When you reach the line in the data below that contains "Days, July, 2018", please start repeating lines exactly, and stop after the line that contains "- Dinstinguishing and", repeating nothing else.

> _RECORDS TO PROCESS_:
'''

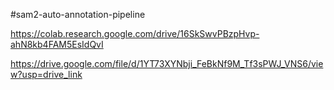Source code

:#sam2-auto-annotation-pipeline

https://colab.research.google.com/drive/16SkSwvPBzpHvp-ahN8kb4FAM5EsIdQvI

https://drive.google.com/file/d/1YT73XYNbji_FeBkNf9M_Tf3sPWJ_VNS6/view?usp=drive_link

'''
'''

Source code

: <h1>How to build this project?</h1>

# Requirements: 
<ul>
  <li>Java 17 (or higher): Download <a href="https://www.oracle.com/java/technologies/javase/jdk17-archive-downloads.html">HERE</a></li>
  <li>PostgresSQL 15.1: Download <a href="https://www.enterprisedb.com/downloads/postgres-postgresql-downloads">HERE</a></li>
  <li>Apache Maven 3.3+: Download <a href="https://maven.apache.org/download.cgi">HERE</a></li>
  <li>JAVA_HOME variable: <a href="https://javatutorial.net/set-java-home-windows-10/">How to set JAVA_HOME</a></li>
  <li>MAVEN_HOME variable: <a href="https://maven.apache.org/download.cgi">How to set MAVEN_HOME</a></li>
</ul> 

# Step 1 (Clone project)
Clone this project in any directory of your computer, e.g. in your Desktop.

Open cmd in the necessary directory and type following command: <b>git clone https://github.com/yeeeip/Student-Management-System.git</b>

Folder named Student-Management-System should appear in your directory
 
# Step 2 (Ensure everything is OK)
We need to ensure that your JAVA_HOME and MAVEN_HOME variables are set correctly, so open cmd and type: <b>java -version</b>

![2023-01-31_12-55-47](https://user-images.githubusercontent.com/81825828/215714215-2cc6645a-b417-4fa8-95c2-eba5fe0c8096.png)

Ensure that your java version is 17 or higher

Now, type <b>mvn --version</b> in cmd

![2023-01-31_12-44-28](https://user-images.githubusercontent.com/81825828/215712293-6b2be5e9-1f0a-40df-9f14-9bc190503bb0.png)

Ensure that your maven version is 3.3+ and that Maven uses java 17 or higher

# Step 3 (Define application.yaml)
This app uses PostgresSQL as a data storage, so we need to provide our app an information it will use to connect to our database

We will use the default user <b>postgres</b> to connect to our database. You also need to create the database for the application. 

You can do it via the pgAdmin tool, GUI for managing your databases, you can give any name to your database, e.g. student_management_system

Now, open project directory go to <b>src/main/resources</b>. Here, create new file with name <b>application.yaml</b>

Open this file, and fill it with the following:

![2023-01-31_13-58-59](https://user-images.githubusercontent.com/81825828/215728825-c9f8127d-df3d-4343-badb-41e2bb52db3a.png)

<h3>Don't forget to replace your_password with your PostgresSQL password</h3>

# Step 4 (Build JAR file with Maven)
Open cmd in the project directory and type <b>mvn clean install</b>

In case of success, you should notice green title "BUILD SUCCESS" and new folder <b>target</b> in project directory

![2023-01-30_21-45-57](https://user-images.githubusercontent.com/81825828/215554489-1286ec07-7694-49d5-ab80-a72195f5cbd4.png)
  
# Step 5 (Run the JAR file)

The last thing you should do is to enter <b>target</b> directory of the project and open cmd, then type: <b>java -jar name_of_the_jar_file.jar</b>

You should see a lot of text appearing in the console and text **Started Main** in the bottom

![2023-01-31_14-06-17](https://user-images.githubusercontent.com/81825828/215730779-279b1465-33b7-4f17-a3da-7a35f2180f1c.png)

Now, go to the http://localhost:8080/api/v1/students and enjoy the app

'''
'''

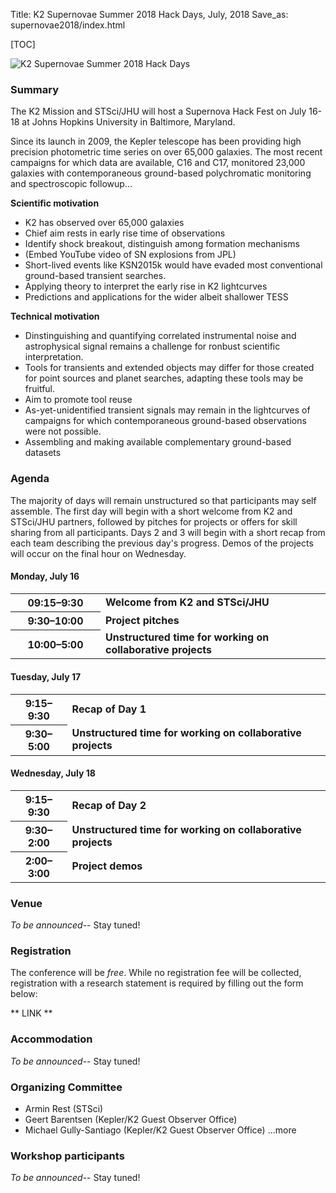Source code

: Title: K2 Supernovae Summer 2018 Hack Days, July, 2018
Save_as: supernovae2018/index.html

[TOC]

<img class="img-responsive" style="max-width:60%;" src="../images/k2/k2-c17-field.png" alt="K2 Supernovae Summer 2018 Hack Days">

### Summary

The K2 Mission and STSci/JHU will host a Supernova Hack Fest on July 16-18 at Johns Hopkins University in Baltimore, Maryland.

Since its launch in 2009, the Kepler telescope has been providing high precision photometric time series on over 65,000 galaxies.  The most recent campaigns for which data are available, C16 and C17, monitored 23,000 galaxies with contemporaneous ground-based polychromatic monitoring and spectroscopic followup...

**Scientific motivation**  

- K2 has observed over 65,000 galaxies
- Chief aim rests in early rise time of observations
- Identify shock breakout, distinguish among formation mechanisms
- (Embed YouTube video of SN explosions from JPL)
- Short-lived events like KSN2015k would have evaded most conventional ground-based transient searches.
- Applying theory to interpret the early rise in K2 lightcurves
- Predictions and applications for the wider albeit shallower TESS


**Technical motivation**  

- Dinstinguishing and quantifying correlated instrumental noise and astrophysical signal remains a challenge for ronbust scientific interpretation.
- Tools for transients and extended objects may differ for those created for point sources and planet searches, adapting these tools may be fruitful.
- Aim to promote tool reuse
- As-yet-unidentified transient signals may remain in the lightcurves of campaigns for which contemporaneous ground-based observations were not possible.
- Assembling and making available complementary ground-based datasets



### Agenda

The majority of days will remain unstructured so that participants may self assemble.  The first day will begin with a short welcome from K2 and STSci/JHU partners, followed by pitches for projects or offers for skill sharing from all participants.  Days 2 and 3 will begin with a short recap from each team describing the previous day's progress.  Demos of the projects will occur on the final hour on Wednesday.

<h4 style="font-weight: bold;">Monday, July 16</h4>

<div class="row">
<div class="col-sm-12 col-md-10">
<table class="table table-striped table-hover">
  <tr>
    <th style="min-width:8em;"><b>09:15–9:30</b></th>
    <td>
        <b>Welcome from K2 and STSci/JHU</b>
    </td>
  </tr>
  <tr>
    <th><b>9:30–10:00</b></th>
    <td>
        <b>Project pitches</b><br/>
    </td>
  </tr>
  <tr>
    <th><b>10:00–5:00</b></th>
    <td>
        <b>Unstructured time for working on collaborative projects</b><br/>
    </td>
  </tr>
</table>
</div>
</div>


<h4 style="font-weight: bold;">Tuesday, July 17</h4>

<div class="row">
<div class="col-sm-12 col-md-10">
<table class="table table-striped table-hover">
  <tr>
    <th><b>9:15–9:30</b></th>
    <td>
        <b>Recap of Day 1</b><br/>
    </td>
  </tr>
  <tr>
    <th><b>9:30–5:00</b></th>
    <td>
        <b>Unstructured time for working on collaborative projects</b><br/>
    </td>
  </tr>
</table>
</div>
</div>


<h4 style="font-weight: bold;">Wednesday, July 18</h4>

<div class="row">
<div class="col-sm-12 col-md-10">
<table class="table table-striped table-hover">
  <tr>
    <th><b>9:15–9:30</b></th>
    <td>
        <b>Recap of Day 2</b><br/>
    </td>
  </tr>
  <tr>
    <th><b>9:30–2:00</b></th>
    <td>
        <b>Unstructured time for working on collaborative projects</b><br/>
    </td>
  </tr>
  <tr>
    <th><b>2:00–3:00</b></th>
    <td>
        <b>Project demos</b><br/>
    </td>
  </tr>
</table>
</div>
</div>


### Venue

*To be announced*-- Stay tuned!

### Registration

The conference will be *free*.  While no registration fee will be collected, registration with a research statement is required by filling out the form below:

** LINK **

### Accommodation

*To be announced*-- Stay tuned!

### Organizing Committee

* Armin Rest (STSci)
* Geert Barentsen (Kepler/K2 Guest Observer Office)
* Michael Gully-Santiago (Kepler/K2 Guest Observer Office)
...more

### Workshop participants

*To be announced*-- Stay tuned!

'''

> _FINISHED EXERCISE_:
: Title: K2 Supernovae Summer 2018 Hack Days, July, 2018
Save_as: supernovae2018/index.html

[TOC]

<img class="img-responsive" style="max-width:60%;" src="../images/k2/k2-c17-field.png" alt="K2 Supernovae Summer 2018 Hack Days">

### Summary

The K2 Mission and STSci/JHU will host a Supernova Hack Fest on July 16-18 at Johns Hopkins University in Baltimore, Maryland.

Since its launch in 2009, the Kepler telescope has been providing high precision photometric time series on over 65,000 galaxies.  The most recent campaigns for which data are available, C16 and C17, monitored 23,000 galaxies with contemporaneous ground-based polychromatic monitoring and spectroscopic followup...

**Scientific motivation**  

- K2 has observed over 65,000 galaxies
- Chief aim rests in early rise time of observations
- Identify shock breakout, distinguish among formation mechanisms
- (Embed YouTube video of SN explosions from JPL)
- Short-lived events like KSN2015k would have evaded most conventional ground-based transient searches.
- Applying theory to interpret the early rise in K2 lightcurves
- Predictions and applications for the wider albeit shallower TESS


**Technical motivation**  

- Dinstinguishing and quantifying correlated instrumental noise and astrophysical signal remains a challenge for ronbust scientific interpretation.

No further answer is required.